* Aim of the exercise
Word for word, repeat the lines of the records from the first line up to and including the line that contains "<p>Welcome to my README.<br/>", passing over any pictures.

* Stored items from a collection
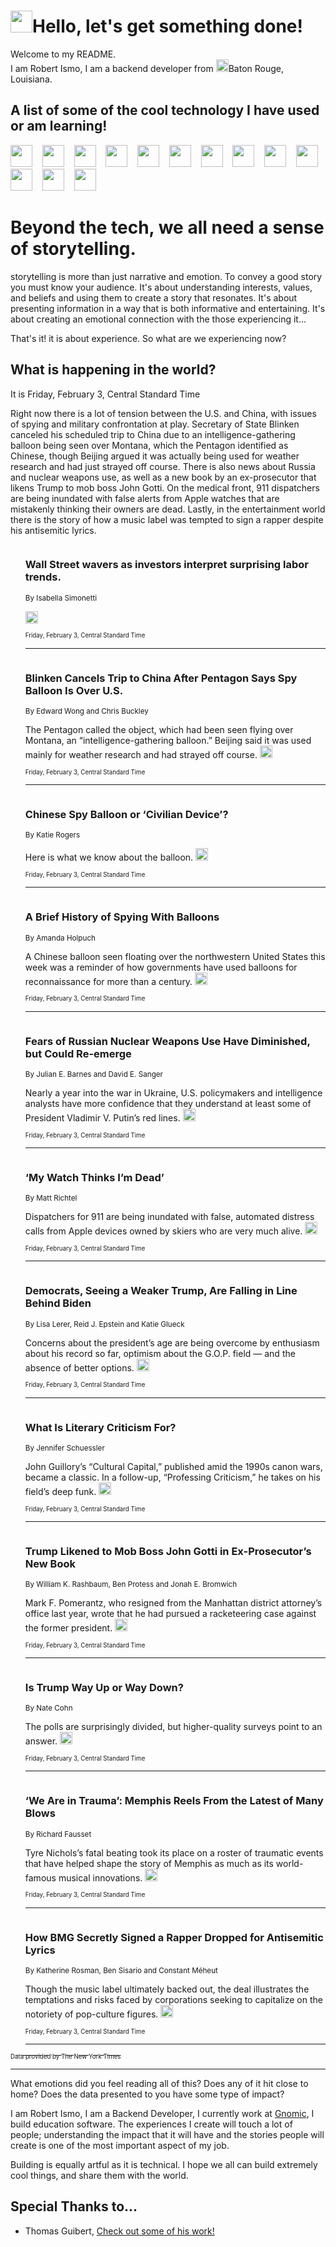 <h1><img src="https://emojis.slackmojis.com/emojis/images/1643514375/3493/hot-coffee.gif?1643514375" width="35"/>Hello, let's get something done!</h1>

<p>Welcome to my README.<br/>
I am Robert Ismo, I am a backend developer from <img src="https://emojis.slackmojis.com/emojis/images/1638395689/50435/moulin_rouge.png?1638395689" width="20"/>Baton Rouge, Louisiana.</p>
<h2>A list of some of the cool technology I have used or am learning!</h2>
<p>
<img src="https://emojis.slackmojis.com/emojis/images/1643516091/21142/meow_bongotap.gif?1643516091" width="35" alt="">
<img src="https://img.shields.io/badge/Favorite%20Frontend%20Framework-SvelteKit-f83903" alt="">
<img src="https://img.shields.io/badge/Second%20Favorite-Vue-40b581" alt="">
<img src="https://img.shields.io/badge/Most%20Used%20Runtime-Nodejs-78b061" alt="">
<img src="https://emojis.slackmojis.com/emojis/images/1643517416/34482/fire.gif?1643517416" width="35" alt="">
<img src="https://img.shields.io/badge/Javascript%20But%20Better-Typescript-0078ca" alt="">
<img src="https://img.shields.io/badge/Favorite%20Language-Elixir-3e244d" alt="">
<img src="https://img.shields.io/badge/Containerize%20Everything-Docker-6ac9ef" alt="">
<img src="https://emojis.slackmojis.com/emojis/images/1643514596/5999/meow_party.gif?1643514596" width="35" alt="">
<img src="https://img.shields.io/badge/API%20Love%20Language-Graphql-de32a5" alt="">
<img src="https://img.shields.io/badge/Our%20Favorite%20Version%20Controller-Git-e94f33" alt="">
<img src="https://img.shields.io/badge/Favorite%20Database-Redis-d42d1d" alt="">
<img src="https://emojis.slackmojis.com/emojis/images/1643514559/5584/deployparrot.gif?1643514559" width="35" alt="">
<img src="https://img.shields.io/badge/Container%20Interstate-RabbitMQ-f66200" alt="">
<img src="https://img.shields.io/badge/Gotta%20Learn-Kubernetes-316adf" alt="">
<img src="https://img.shields.io/badge/Really%20Mature%20Now-WASM-654fef" alt="">
<img src="https://emojis.slackmojis.com/emojis/images/1666642497/61942/dance_vibe.gif?1666642497" width="35" alt="">
<img src="https://img.shields.io/badge/For%20My%20M1-ARM64-657d96" alt="">
<img src="https://img.shields.io/badge/Loving%20This%20So%20Much-TailwindCSS-17bcb5" alt="">
<img src="https://img.shields.io/badge/Cool%20Build%20Tool-Vite-f9cb24" alt="">
<img src="https://emojis.slackmojis.com/emojis/images/1669231376/62819/working-on-it.gif?1669231376" width="35" alt="">
<img src="https://img.shields.io/badge/Fun%20and%20Easy%20Database-MongoDB-5f8c49" alt="">
<img src="https://img.shields.io/badge/JS%20Life%20Support-NPM-c73737" alt="">
<img src="https://img.shields.io/badge/I%20Liked%20It-DynamoDB-0073b9" alt="">
<img src="https://emojis.slackmojis.com/emojis/images/1643514045/46/question.gif?1643514045" width="35" alt="">
<img src="https://img.shields.io/badge/cool-React-60d6f9" alt="">
<img src="https://img.shields.io/badge/Future%20Big%20Project-Lambda-f37e00" alt="">
<img src="https://img.shields.io/badge/NPM%20But%20Better-PNPM-f1aa07" alt="">
<img src="https://emojis.slackmojis.com/emojis/images/1643514943/9662/fbwow.gif?1643514943" width="35" alt="">
<img src="https://img.shields.io/badge/First%20Language-C-662079" alt="">
<img src="https://img.shields.io/badge/Where%20I%20Deploy%20Frontend-Vercel-000000" alt="">
<img src="https://img.shields.io/badge/Who%20Does%20not%20Want%20an%20App-Swift-f9492a" alt="">
<img src="https://emojis.slackmojis.com/emojis/images/1643514058/151/javascript.png?1643514058" width="35" alt="">
<img src="https://img.shields.io/badge/cool-Python-fbd542" alt="">
<img src="https://img.shields.io/badge/Favorite%20Something-Stripe-656cdc" alt="">
<img src="https://img.shields.io/badge/Of%20Course-HTML5-ed6327" alt="">
<img src="https://emojis.slackmojis.com/emojis/images/1660415405/60731/bomb.gif?1660415405" width="35" alt="">
<img src="https://img.shields.io/badge/hate-CSS-2964ec" alt="">
<img src="https://img.shields.io/badge/Learning-CircleCI-141215" alt="">
<img src="https://img.shields.io/badge/Learning-Rust-fbbb3b" alt="">
<img src="https://emojis.slackmojis.com/emojis/images/1660415397/60712/writing-hand.gif?1660415397" width="35" alt="">
<img src="https://img.shields.io/badge/Dev%20Browser%20of%20Choice-Firefox-cc4e26" alt="">
<img src="https://img.shields.io/badge/Recoverying%20From%20Windows-UNIX-1781e3" alt="">
<img src="https://img.shields.io/badge/LOVE-LogSeq-90c1c2" alt="">
<img src="https://emojis.slackmojis.com/emojis/images/1643514066/223/kirby.gif?1643514066" width="35" alt="">
<img src="https://img.shields.io/badge/Daily%20Driver-MacOS-e6e6e8" alt="">
<img src="https://img.shields.io/badge/Git%20Server-Github-000000" alt="">
<img src="https://img.shields.io/badge/enjoyable-EC2-f17428" alt="">
<img src="https://emojis.slackmojis.com/emojis/images/1643514239/2069/excited.gif?1643514239" width="35" alt="">
</p>
<h1>Beyond the tech, we all need a sense of storytelling.</h1>
<p>storytelling is more than just narrative and emotion. To convey a good story you must know your audience. It's about understanding interests, values, and beliefs and using them to create a story that resonates. It's about presenting information in a way that is both informative and entertaining. It's about creating an emotional connection with the those experiencing it...</p>
<p>That's it! it is about experience. So what are we experiencing now?</p>
<h2>What is happening in the world?</h2>
<p>It is Friday, February 3, Central Standard Time</p>
<p>
Right now there is a lot of tension between the U.S. and China, with issues of spying and military confrontation at play. Secretary of State Blinken canceled his scheduled trip to China due to an intelligence-gathering balloon being seen over Montana, which the Pentagon identified as Chinese, though Beijing argued it was actually being used for weather research and had just strayed off course. There is also news about Russia and nuclear weapons use, as well as a new book by an ex-prosecutor that likens Trump to mob boss John Gotti. On the medical front, 911 dispatchers are being inundated with false alerts from Apple watches that are mistakenly thinking their owners are dead. Lastly, in the entertainment world there is the story of how a music label was tempted to sign a rapper despite his antisemitic lyrics.</p>
<ol>
<img src="https://img.shields.io/badge/-business-blue" alt="">
<h3>Wall Street wavers as investors interpret surprising labor trends.</h3>
<sub>By Isabella Simonetti</sub>
<p>  <a href="https://nyti.ms/40ovy6a"><img src="https://developer.nytimes.com/files/poweredby_nytimes_30b.png?v=1583354208352" height="20"></a></p>
<sub><sub>Friday, February 3, Central Standard Time</sub></sub>
<hr/>
<img src="https://img.shields.io/badge/-world-blue" alt="">
<h3>Blinken Cancels Trip to China After Pentagon Says Spy Balloon Is Over U.S.</h3>
<sub>By Edward Wong and Chris Buckley</sub>
<p>The Pentagon called the object, which had been seen flying over Montana, an “intelligence-gathering balloon.” Beijing said it was used mainly for weather research and had strayed off course.  <a href="https://nyti.ms/3HU9yc0"><img src="https://developer.nytimes.com/files/poweredby_nytimes_30b.png?v=1583354208352" height="20"></a></p>
<sub><sub>Friday, February 3, Central Standard Time</sub></sub>
<hr/>
<img src="https://img.shields.io/badge/-us-blue" alt="">
<h3>Chinese Spy Balloon or ‘Civilian Device’?</h3>
<sub>By Katie Rogers</sub>
<p>Here is what we know about the balloon.  <a href="https://nyti.ms/3DE0Tbc"><img src="https://developer.nytimes.com/files/poweredby_nytimes_30b.png?v=1583354208352" height="20"></a></p>
<sub><sub>Friday, February 3, Central Standard Time</sub></sub>
<hr/>
<img src="https://img.shields.io/badge/-us-blue" alt="">
<h3>A Brief History of Spying With Balloons</h3>
<sub>By Amanda Holpuch</sub>
<p>A Chinese balloon seen floating over the northwestern United States this week was a reminder of how governments have used balloons for reconnaissance for more than a century.  <a href="https://nyti.ms/3HUZfEJ"><img src="https://developer.nytimes.com/files/poweredby_nytimes_30b.png?v=1583354208352" height="20"></a></p>
<sub><sub>Friday, February 3, Central Standard Time</sub></sub>
<hr/>
<img src="https://img.shields.io/badge/-us-blue" alt="">
<h3>Fears of Russian Nuclear Weapons Use Have Diminished, but Could Re-emerge</h3>
<sub>By Julian E. Barnes and David E. Sanger</sub>
<p>Nearly a year into the war in Ukraine, U.S. policymakers and intelligence analysts have more confidence that they understand at least some of President Vladimir V. Putin’s red lines.  <a href="https://nyti.ms/3Y3Q8XK"><img src="https://developer.nytimes.com/files/poweredby_nytimes_30b.png?v=1583354208352" height="20"></a></p>
<sub><sub>Friday, February 3, Central Standard Time</sub></sub>
<hr/>
<img src="https://img.shields.io/badge/-health-blue" alt="">
<h3>‘My Watch Thinks I’m Dead’</h3>
<sub>By Matt Richtel</sub>
<p>Dispatchers for 911 are being inundated with false, automated distress calls from Apple devices owned by skiers who are very much alive.  <a href="https://nyti.ms/3jtCPky"><img src="https://developer.nytimes.com/files/poweredby_nytimes_30b.png?v=1583354208352" height="20"></a></p>
<sub><sub>Friday, February 3, Central Standard Time</sub></sub>
<hr/>
<img src="https://img.shields.io/badge/-us-blue" alt="">
<h3>Democrats, Seeing a Weaker Trump, Are Falling in Line Behind Biden</h3>
<sub>By Lisa Lerer, Reid J. Epstein and Katie Glueck</sub>
<p>Concerns about the president’s age are being overcome by enthusiasm about his record so far, optimism about the G.O.P. field — and the absence of better options.  <a href="https://nyti.ms/3l6klqO"><img src="https://developer.nytimes.com/files/poweredby_nytimes_30b.png?v=1583354208352" height="20"></a></p>
<sub><sub>Friday, February 3, Central Standard Time</sub></sub>
<hr/>
<img src="https://img.shields.io/badge/-arts-blue" alt="">
<h3>What Is Literary Criticism For?</h3>
<sub>By Jennifer Schuessler</sub>
<p>John Guillory’s “Cultural Capital,” published amid the 1990s canon wars, became a classic. In a follow-up, “Professing Criticism,” he takes on his field’s deep funk.  <a href="https://nyti.ms/3YhSy4U"><img src="https://developer.nytimes.com/files/poweredby_nytimes_30b.png?v=1583354208352" height="20"></a></p>
<sub><sub>Friday, February 3, Central Standard Time</sub></sub>
<hr/>
<img src="https://img.shields.io/badge/-nyregion-blue" alt="">
<h3>Trump Likened to Mob Boss John Gotti in Ex-Prosecutor’s New Book</h3>
<sub>By William K. Rashbaum, Ben Protess and Jonah E. Bromwich</sub>
<p>Mark F. Pomerantz, who resigned from the Manhattan district attorney’s office last year, wrote that he had pursued a racketeering case against the former president.  <a href="https://nyti.ms/3DF9PNp"><img src="https://developer.nytimes.com/files/poweredby_nytimes_30b.png?v=1583354208352" height="20"></a></p>
<sub><sub>Friday, February 3, Central Standard Time</sub></sub>
<hr/>
<img src="https://img.shields.io/badge/-upshot-blue" alt="">
<h3>Is Trump Way Up or Way Down?</h3>
<sub>By Nate Cohn</sub>
<p>The polls are surprisingly divided, but higher-quality surveys point to an answer.  <a href="https://nyti.ms/3JDlqQZ"><img src="https://developer.nytimes.com/files/poweredby_nytimes_30b.png?v=1583354208352" height="20"></a></p>
<sub><sub>Friday, February 3, Central Standard Time</sub></sub>
<hr/>
<img src="https://img.shields.io/badge/-us-blue" alt="">
<h3>‘We Are in Trauma’: Memphis Reels From the Latest of Many Blows</h3>
<sub>By Richard Fausset</sub>
<p>Tyre Nichols’s fatal beating took its place on a roster of traumatic events that have helped shape the story of Memphis as much as its world-famous musical innovations.  <a href="https://nyti.ms/3l5BtNd"><img src="https://developer.nytimes.com/files/poweredby_nytimes_30b.png?v=1583354208352" height="20"></a></p>
<sub><sub>Friday, February 3, Central Standard Time</sub></sub>
<hr/>
<img src="https://img.shields.io/badge/-arts-blue" alt="">
<h3>How BMG Secretly Signed a Rapper Dropped for Antisemitic Lyrics</h3>
<sub>By Katherine Rosman, Ben Sisario and Constant Méheut</sub>
<p>Though the music label ultimately backed out, the deal illustrates the temptations and risks faced by corporations seeking to capitalize on the notoriety of pop-culture figures.  <a href="https://nyti.ms/3wThAeV"><img src="https://developer.nytimes.com/files/poweredby_nytimes_30b.png?v=1583354208352" height="20"></a></p>
<sub><sub>Friday, February 3, Central Standard Time</sub></sub>
<hr/>
</ol>
<a href="https://developer.nytimes.com"><sub><sub>Data provided by The New York Times</sub></sub></a>
<hr/>
<p>What emotions did you feel reading all of this? Does any of it hit close to home? Does the data presented to you have some type of impact?</p>
<p>I am Robert Ismo, I am a Backend Developer, I currently work at <a href="https://gnomic.education/">Gnomic</a>, I build education software. The experiences I create will touch a lot of people; understanding the impact that it will have and the stories people will create is one of the most important aspect of my job.</p>
<p>Building is equally artful as it is technical. I hope we all can build extremely cool things, and share them with the world.</p>
<h2>Special Thanks to...</h2>
<ul>
<li>Thomas Guibert, <a href="https://github.com/thmsgbrt/thmsgbrt">Check out some of his work!</a></li>
</ul>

* Task output
 <h1><img src="https://emojis.slackmojis.com/emojis/images/1643514375/3493/hot-coffee.gif?1643514375" width="35"/>Hello, let's get something done!</h1>

<p>Welcome to my README.<br/>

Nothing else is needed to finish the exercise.